**** Exercise data ****

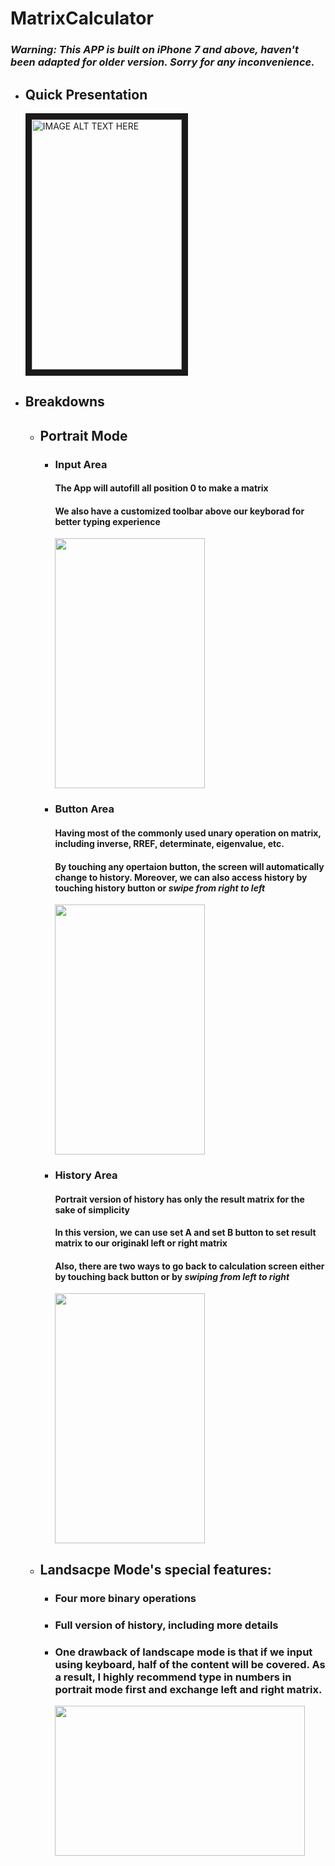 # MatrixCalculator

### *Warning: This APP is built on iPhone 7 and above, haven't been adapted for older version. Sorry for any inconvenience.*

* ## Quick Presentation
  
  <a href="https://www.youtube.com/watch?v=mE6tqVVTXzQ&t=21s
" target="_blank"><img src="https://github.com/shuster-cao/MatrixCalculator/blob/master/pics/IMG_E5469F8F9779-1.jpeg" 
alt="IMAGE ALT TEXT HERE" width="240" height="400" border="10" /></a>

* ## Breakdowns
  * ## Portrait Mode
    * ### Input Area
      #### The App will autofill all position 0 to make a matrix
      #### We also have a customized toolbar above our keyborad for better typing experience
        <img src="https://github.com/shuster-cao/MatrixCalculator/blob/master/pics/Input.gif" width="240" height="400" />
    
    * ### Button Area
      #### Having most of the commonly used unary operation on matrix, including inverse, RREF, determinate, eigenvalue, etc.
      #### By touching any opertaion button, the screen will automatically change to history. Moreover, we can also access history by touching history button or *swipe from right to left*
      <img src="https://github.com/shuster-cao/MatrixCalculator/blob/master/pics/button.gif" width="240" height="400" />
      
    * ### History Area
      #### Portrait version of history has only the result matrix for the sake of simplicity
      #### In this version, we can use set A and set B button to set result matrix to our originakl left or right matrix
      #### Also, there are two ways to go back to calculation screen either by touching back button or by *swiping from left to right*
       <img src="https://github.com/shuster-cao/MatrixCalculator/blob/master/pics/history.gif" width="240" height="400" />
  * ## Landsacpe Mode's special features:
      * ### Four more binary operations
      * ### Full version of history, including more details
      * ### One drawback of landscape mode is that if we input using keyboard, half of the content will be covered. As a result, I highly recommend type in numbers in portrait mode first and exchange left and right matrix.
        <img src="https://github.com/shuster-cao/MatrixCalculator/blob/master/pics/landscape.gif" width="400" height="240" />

****
**** Exercise data ****

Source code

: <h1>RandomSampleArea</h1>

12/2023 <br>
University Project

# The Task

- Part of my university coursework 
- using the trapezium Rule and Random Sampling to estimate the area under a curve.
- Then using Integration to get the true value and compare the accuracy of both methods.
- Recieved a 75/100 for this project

****

● What is being asked:
Print, exactly and with no pictures, the lines of the listing above starting at the one that has "# MatrixCalculator" and ending at the one that has "### Button Area", both included.

● Exercise solution:
 # MatrixCalculator

### *Warning: This APP is built on iPhone 7 and above, haven't been adapted for older version. Sorry for any inconvenience.*

* ## Quick Presentation
  
  <a href="https://www.youtube.com/watch?v=mE6tqVVTXzQ&t=21s
" target="_blank"><img src="https://github.com/shuster-cao/MatrixCalculator/blob/master/pics/IMG_E5469F8F9779-1.jpeg" 
alt="IMAGE ALT TEXT HERE" width="240" height="400" border="10" /></a>

* ## Breakdowns
  * ## Portrait Mode
    * ### Input Area
      #### The App will autofill all position 0 to make a matrix
      #### We also have a customized toolbar above our keyborad for better typing experience
        <img src="https://github.com/shuster-cao/MatrixCalculator/blob/master/pics/Input.gif" width="240" height="400" />
    
    * ### Button Area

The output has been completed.